Toward standardization of CD34+ cell enumeration: an international study

BACKGROUND: An international multicenter study, involving six sites in North America and six sites in Europe, was undertaken to assess the performance of standardized methods for the enumeration of CD34+ cells in peripheral blood over the dynamic range from 200 cells per mu L to zero. Two commercially available techniques were studied, a flow cytometry method and a microvolume fluorimetry method. STUDY DESIGN AND METHODS: Coded samples were centrally prepared and sent to test sites by overnight mail. Samples included internal replicates, linear dilutions, and specimens at the lower limit of detection.
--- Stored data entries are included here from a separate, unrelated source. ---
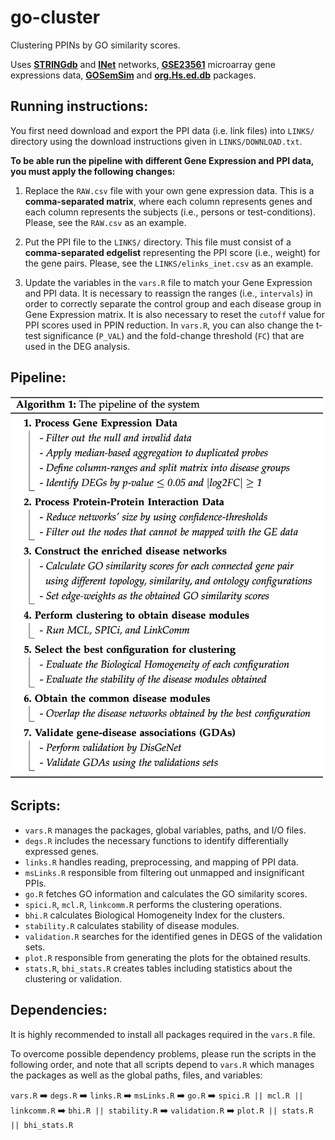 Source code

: # go-cluster
Clustering PPINs by GO similarity scores.

Uses [**STRINGdb**](https://string-db.org/) and [**INet**](https://journals.plos.org/plosone/article?id=10.1371/journal.pone.0190029) networks, [**GSE23561**](https://www.ncbi.nlm.nih.gov/geo/query/acc.cgi?acc=GSE23561) microarray gene expressions data, [**GOSemSim**](https://bioconductor.org/packages/release/bioc/vignettes/GOSemSim/inst/doc/GOSemSim.html) and [**org.Hs.ed.db**](https://bioconductor.org/packages/release/data/annotation/manuals/org.Hs.eg.db/man/org.Hs.eg.db.pdf) packages.

## Running instructions:
You first need download and export the PPI data (i.e. link files) into ``LINKS/`` directory using the download instructions given in ``LINKS/DOWNLOAD.txt``.

**To be able run the pipeline with different Gene Expression and PPI data, you must apply the following changes:**

1) Replace the ``RAW.csv`` file with your own gene expression data. This is a **comma-separated matrix**, where each column represents genes and each column represents the subjects (i.e., persons or test-conditions). Please, see the ``RAW.csv`` as an example.

2) Put the PPI file to the ``LINKS/`` directory. This file must consist of a **comma-separated edgelist** representing the PPI score (i.e., weight) for the gene pairs. Please, see the ``LINKS/elinks_inet.csv`` as an example.

3) Update the variables in the ``vars.R`` file to match your Gene Expression and PPI data. It is necessary to reassign the ranges (i.e., ``intervals``) in order to correctly separate the control group and each disease group in Gene Expression matrix. It is also necessary to reset the ``cutoff`` value for PPI scores used in PPIN reduction. In ``vars.R``, you can also change the t-test significance (``P_VAL``) and the fold-change threshold (``FC``) that are used in the DEG analysis.


## Pipeline:

<a target="_blank" rel="noopener noreferrer" href="https://raw.githubusercontent.com/smtnkc/go-cluster/master/pipeline.png"><img src="https://raw.githubusercontent.com/smtnkc/go-cluster/master/pipeline.png" alt="Pipeline" width="500px"></a>

## Scripts:

* ``vars.R`` manages the packages, global variables, paths, and I/O files.
* ``degs.R`` includes the necessary functions to identify differentially expressed genes.
* ``links.R`` handles reading, preprocessing, and mapping of PPI data.
* ``msLinks.R`` responsible from filtering out unmapped and insignificant PPIs.
* ``go.R`` fetches GO information and calculates the GO similarity scores.
* ``spici.R``, ``mcl.R``, ``linkcomm.R`` performs the clustering operations.
* ``bhi.R`` calculates Biological Homogeneity Index for the clusters.
* ``stability.R`` calculates stability of disease modules.
* ``validation.R`` searches for the identified genes in DEGS of the validation sets.
* ``plot.R`` responsible from generating the plots for the obtained results.
* ``stats.R``, ``bhi_stats.R`` creates tables including statistics about the clustering or validation.


## Dependencies:
It is highly recommended to install all packages required in the ``vars.R`` file.

To overcome possible dependency problems, please run the scripts in the following order, and note that all scripts depend to ``vars.R`` which manages the packages as well as the global paths, files, and variables:

``vars.R`` :arrow_right: ``degs.R`` :arrow_right: ``links.R`` :arrow_right: ``msLinks.R`` :arrow_right: ``go.R`` :arrow_right: ``spici.R || mcl.R || linkcomm.R`` :arrow_right: ``bhi.R || stability.R`` :arrow_right: ``validation.R`` :arrow_right: ``plot.R || stats.R || bhi_stats.R``

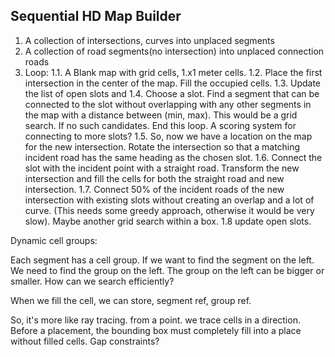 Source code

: ## Sequential HD Map Builder

1. A collection of intersections, curves into unplaced segments
2. A collection of road segments(no intersection) into unplaced connection roads
3. Loop:
1.1. A Blank map with grid cells, 1.x1 meter cells.
1.2. Place the first intersection in the center of the map. Fill the occupied cells.
1.3. Update the list of open slots and 
1.4. Choose a slot. Find a segment that can be connected to the slot without overlapping with any other segments in the map with a distance between (min, max). This would be a grid search. If no such candidates. End this loop. A scoring system for connecting to more slots?
1.5. So, now we have a location on the map for the new intersection. Rotate the intersection so that a matching incident road has the same heading as the chosen slot.
1.6. Connect the slot with the incident point with a straight road. Transform the new intersection and fill the cells for both the straight road and new intersection.
1.7. Connect 50% of the incident roads of the new intersection with existing slots without creating an overlap and a lot of curve. (This needs some greedy approach, otherwise it would be very slow). Maybe another grid search within a box.
1.8  update open slots.

Dynamic cell groups:

Each segment has a cell group. If we want to find the segment on the left. We need to find the group on the left.  The group on the left can be bigger or smaller. How can we search efficiently?

When we fill the cell, we can store, segment ref, group ref.

So, it's more like ray tracing. from a point. we trace cells in a direction. Before a placement, the bounding box must completely fill into a place without filled cells. Gap constraints? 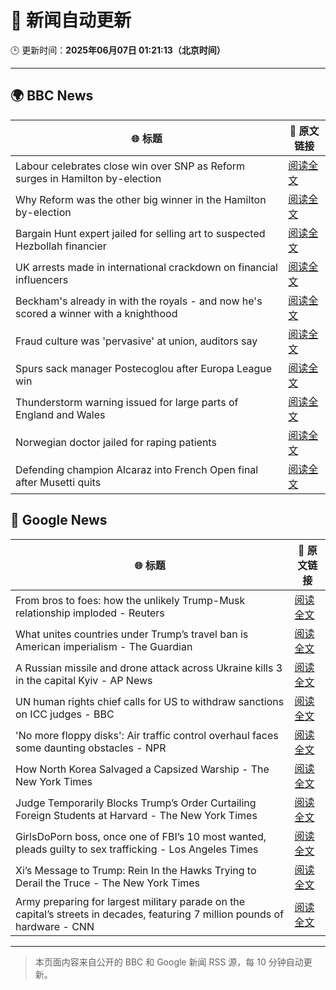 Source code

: # 🧠 新闻自动更新

🕒 更新时间：**2025年06月07日 01:21:13（北京时间）**

---

## 🌍 BBC News

| 🌐 标题 | 🔗 原文链接 |
|--------|-------------|
| Labour celebrates close win over SNP as Reform surges in Hamilton by-election | [阅读全文](https://www.bbc.com/news/articles/cpw7ppj2wyxo) |
| Why Reform was the other big winner in the Hamilton by-election | [阅读全文](https://www.bbc.com/news/articles/cj42gver2glo) |
| Bargain Hunt expert jailed for selling art to suspected Hezbollah financier | [阅读全文](https://www.bbc.com/news/articles/c7539vd0wepo) |
| UK arrests made in international crackdown on financial influencers | [阅读全文](https://www.bbc.com/news/articles/crljw8n78l1o) |
| Beckham's already in with the royals - and now he's scored a winner with a knighthood | [阅读全文](https://www.bbc.com/news/articles/c5yezxvjy25o) |
| Fraud culture was 'pervasive' at union, auditors say | [阅读全文](https://www.bbc.com/news/articles/c1w3ye4p8l3o) |
| Spurs sack manager Postecoglou after Europa League win | [阅读全文](https://www.bbc.com/sport/football/articles/c391v08kp9ro) |
| Thunderstorm warning issued for large parts of England and Wales | [阅读全文](https://www.bbc.com/news/articles/cq851x1y9eqo) |
| Norwegian doctor jailed for raping patients | [阅读全文](https://www.bbc.com/news/articles/cgj8x7dz435o) |
| Defending champion Alcaraz into French Open final after Musetti quits | [阅读全文](https://www.bbc.com/sport/tennis/articles/cnv193eey78o) |

## 📰 Google News

| 🌐 标题 | 🔗 原文链接 |
|--------|-------------|
| From bros to foes: how the unlikely Trump-Musk relationship imploded - Reuters | [阅读全文](https://news.google.com/rss/articles/CBMiogFBVV95cUxQcUkyS1Vrb05PR19zZXRXaEtCNzZydGxvaUZYcUhBQk9UM29jcDdVVWNTcmR6T1dQRXhoUk9sTmFSZmxYXzdiTDlTc3hnTDJkU1FDZk9taHV6STVySXNWS1BNcXZrM19rcTJhM0wtTVlCM1YwV2gybE83NU5wMERoN1M2cktKN0ExVUttVXlnX3ptVGthb0duT2c1WlpMZmstY1E?oc=5) |
| What unites countries under Trump’s travel ban is American imperialism - The Guardian | [阅读全文](https://news.google.com/rss/articles/CBMiggFBVV95cUxNVU5aVU9fT1VwcVFLTXZZSnVxOTVubFVSdUpHeWlZeU1ESk5VeWNnLTZHd1h4UTBWbWdiaUxwNnAtLW43U1NENnRSNU5nR01WdDVSUE9haDROd19IOEZEZU1zZ2x3dE55S0tYaHFBQmRSbXYxY3E2X0ZFVWxNZ3JvSGJ3?oc=5) |
| A Russian missile and drone attack across Ukraine kills 3 in the capital Kyiv - AP News | [阅读全文](https://news.google.com/rss/articles/CBMiogFBVV95cUxNMHVtSkpRWmJEbkt5UE9xUVBkbkpOblZBT3Y0UDJGS3pNZE1UX0pwb3BwSWYyR2h2bXpGbElBdXVJRXFDZERBWDJoa0F0OW51QXJPWDJob2wtV2ZidHlmenR2eEJ2VEZxVnBGblRWVTNiX3I2LWpPbVNrUTNTODI5aEZ4SXhGeWlfdWFXR0tXcHJVejVrWmlRdkppVFdWYjZZSWc?oc=5) |
| UN human rights chief calls for US to withdraw sanctions on ICC judges - BBC | [阅读全文](https://news.google.com/rss/articles/CBMiWkFVX3lxTFBCbjZ2OVZscFVPbmI4RE05WGhja1Rsal9UeVJZRmswM3BpWWg2WVFUQWVMZTV4TkJNZjJVTkFWTmRxZGdmcUN6R0Q5bS1fMkpqWWdKMTh1NGFBd9IBX0FVX3lxTFBrRU5URV9mNHpGbWQ2MFVNeFZwNnRUOHJGaE8tT19lU3JCQzVFaXFxcFRGV3EtY0U0d1hoMm04VTZXbVFkLUx2ZlNqalpMX1p6bnBwX3BJQm9iY2k0MlRj?oc=5) |
| 'No more floppy disks': Air traffic control overhaul faces some daunting obstacles - NPR | [阅读全文](https://news.google.com/rss/articles/CBMifkFVX3lxTFBRUEdER0gxOW9IQVNIaU5vaTdhYXlWaEVzS01HQTZLSlZNNVZ6MlhvNDhkUTZqUXJTeHo0eHlsN01Hc2F6cjRFTENMOThoVFFSc2RiOURxSk0yYkU4M20xVE14WWd2dEZpMUNHQmZRS0JpVkVRUWNMMi1faEVoUQ?oc=5) |
| How North Korea Salvaged a Capsized Warship - The New York Times | [阅读全文](https://news.google.com/rss/articles/CBMijwFBVV95cUxNVUZqc05aUkJOdkd5QTVpaHlkTnVTY1JocFZhSnlxcWh4YTE4QVhSSm51YlNaQTJTODRSUk15YW5FV1d4Z2lpX3l6MVl5STVwZ1RYOUVWQ1dTc01xMVNiSHB1XzF0bnl0YnhVWW4wWlRPM2xwRTRfTFQ2Y3dWb2NjWFBLRVV3TWdSUmszc0hOSQ?oc=5) |
| Judge Temporarily Blocks Trump’s Order Curtailing Foreign Students at Harvard - The New York Times | [阅读全文](https://news.google.com/rss/articles/CBMikgFBVV95cUxNMnFzdl94UWkycWJMY2NieHBwUlZRdFdjMjlBNW8wc3dxaXhNSkFsNTlSZzcxWWtRS1kzU1VhaVdRMlBNaUZQZVVTZEwxeWRiXzE2dnN3Xy1GYXQtYXBFMnNPYlN4X0NSclJ4Z2hpUVNaalFSOUxPNXQ4TmU4LVRMMlhual9YaHpMZTh6bklqcDQ2dw?oc=5) |
| GirlsDoPorn boss, once one of FBI’s 10 most wanted, pleads guilty to sex trafficking - Los Angeles Times | [阅读全文](https://news.google.com/rss/articles/CBMiuAFBVV95cUxPX1FoeHNMSlpSV3Y0NEY1RzZWVGNVTTNzdnJCVExjZ1l4QUdOT2tQTExocmp5X2xqUF9JVklLVUcxTUVNbmZ0eWRDYjl5SVNHWVVLRmxwa0pJZVJjVVBWdlJ0RDBselRObFhOeWh2TFFCNmE1S0oweFd5dzAtTlhSMFNnZDZ2Szh6NXRNM1NPMzdGaDhWaUVUbU42VkNVS1NGNy1YbVI4NzR2T1hsYnFJaGtWVDRWeC0w?oc=5) |
| Xi’s Message to Trump: Rein In the Hawks Trying to Derail the Truce - The New York Times | [阅读全文](https://news.google.com/rss/articles/CBMifkFVX3lxTE5JeTVuS3c3NWlXa1pyTFZkc2NkMFg1d1BhMURiM3ktTk0tdHpobklsNmNmaXc1MTZETkRJNFNBVjhNZURMQmlOZzdIaW9JRkZJWV82eFBoNVRwOW5JOHZmNTI4M0M5WXlnMU55NVBUMllha1BQc1A3Q016YlMwdw?oc=5) |
| Army preparing for largest military parade on the capital’s streets in decades, featuring 7 million pounds of hardware - CNN | [阅读全文](https://news.google.com/rss/articles/CBMiiwFBVV95cUxNcU5UOXlfZE9nNHpwWmVUUHEzbEVBQ3RJVEk5QmZQdy1KY29WOTY3clk1TjhJUHhsakd4UjRyU1NvVVhOSWFHVXF5OGdFYWlLUHlWaXJsNTVXNXZvTll5VmQ3NUcyQVgyWV93cHlfQjZjenVWbGEtYWROLWdZRVNfXzg3cHdQdkUydFVn0gGQAUFVX3lxTE51OXVmRmFxckd2RWtZUmliRV9peEdNS1dvdHJUY1JBanZFVjJZbTJWdjBaN2VzbUIxQnViSGlaYmNHNlV5TnlFQVl2dU9IaEotdjRnNGFkdkRfWWR1b2U0dDVYRy1UeFN0OXBJWXlwdzQ5eVFxRWhpdkkyak56aWpkUnpSSkVLYUZvRTRqLWpyNA?oc=5) |

---
> 本页面内容来自公开的 BBC 和 Google 新闻 RSS 源，每 10 分钟自动更新。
In addition, commercially available reagent positive control cells were sent to a subset of laboratories. RESULTS: Over the sample range studied, the intersite precision among different laboratories was good with coefficients of variation ranging from 14 percent to 24 percent for microvolume fluorimetry and from 20 percent to 31 percent for flow cytometry. Intrasite precision ranged from 7 percent to 21 percent. Test linearity was excellent with sites demonstrating a mean r(2) = 0.992 for microvolume fluorimetry and r(2) = 0.984 for flow cytometry. The lower limit of detection was 5 CD34+ cells per mu L for both commercial assays. Over the range of 5 to 50 CD34+ cells per mu L, the microvolume fluorimetry assay reported slightly higher values than the flow cytometry assay. Preliminary analysis of reagent positive control cells showed very good precision and accuracy. CONCLUSIONS: Standardization of CD34+ cells enumeration is improving and commercially available assays provide accurate and precise methods. More investigation of reagent positive control cells is warranted.